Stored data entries
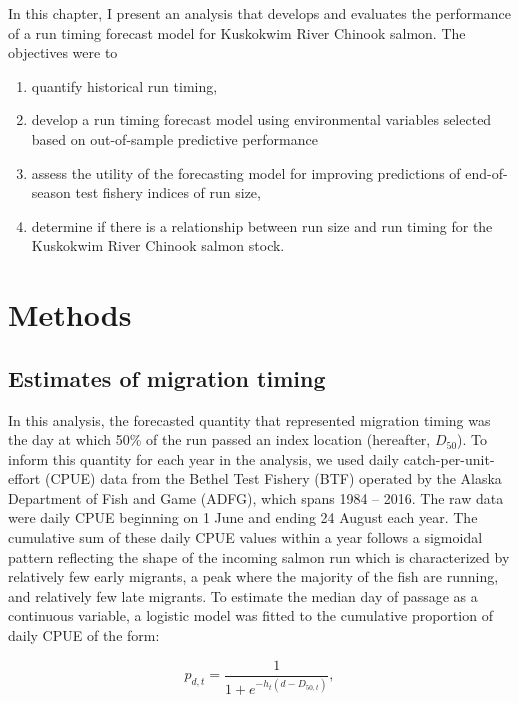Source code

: \documentclass[12pt,]{book}
\providecommand{\tightlist}{%
  \setlength{\itemsep}{0pt}\setlength{\parskip}{0pt}}
\theoremstyle{definition}
\theoremstyle{definition}
\theoremstyle{definition}
\theoremstyle{remark}
\begin{document}
In this chapter, I present an analysis that develops and evaluates the
performance of a run timing forecast model for Kuskokwim River Chinook
salmon. The objectives were to

\begin{enumerate}
\def\labelenumi{\arabic{enumi}.}
\tightlist
\item
  quantify historical run timing,
\item
  develop a run timing forecast model using environmental variables
  selected based on out-of-sample predictive performance
\item
  assess the utility of the forecasting model for improving predictions
  of end-of-season test fishery indices of run size,
\item
  determine if there is a relationship between run size and run timing
  for the Kuskokwim River Chinook salmon stock.
\end{enumerate}

\section{Methods}\label{methods}

\subsection{Estimates of migration
timing}\label{estimates-of-migration-timing}

\noindent
In this analysis, the forecasted quantity that represented migration
timing was the day at which 50\% of the run passed an index location
(hereafter, \(D_{50}\)). To inform this quantity for each year in the
analysis, we used daily catch-per-unit-effort (CPUE) data from the
Bethel Test Fishery (BTF) operated by the Alaska Department of Fish and
Game (ADFG), which spans 1984 -- 2016. The raw data were daily CPUE
beginning on 1 June and ending 24 August each year. The cumulative sum
of these daily CPUE values within a year follows a sigmoidal pattern
reflecting the shape of the incoming salmon run which is characterized
by relatively few early migrants, a peak where the majority of the fish
are running, and relatively few late migrants. To estimate the median
day of passage as a continuous variable, a logistic model was fitted to
the cumulative proportion of daily CPUE of the form:

\begin{equation}
  p_{d,t}=\frac{1}{1 + e^{-h_t (d - D_{50,t})}},
  \label{eq:logistic}
\end{equation}
\end{document}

What the task asks -
Every line above that has the string "quantity" needs to be copied.

Output -
In this analysis, the forecasted quantity that represented migration
(hereafter, \(D_{50}\)). To inform this quantity for each year in the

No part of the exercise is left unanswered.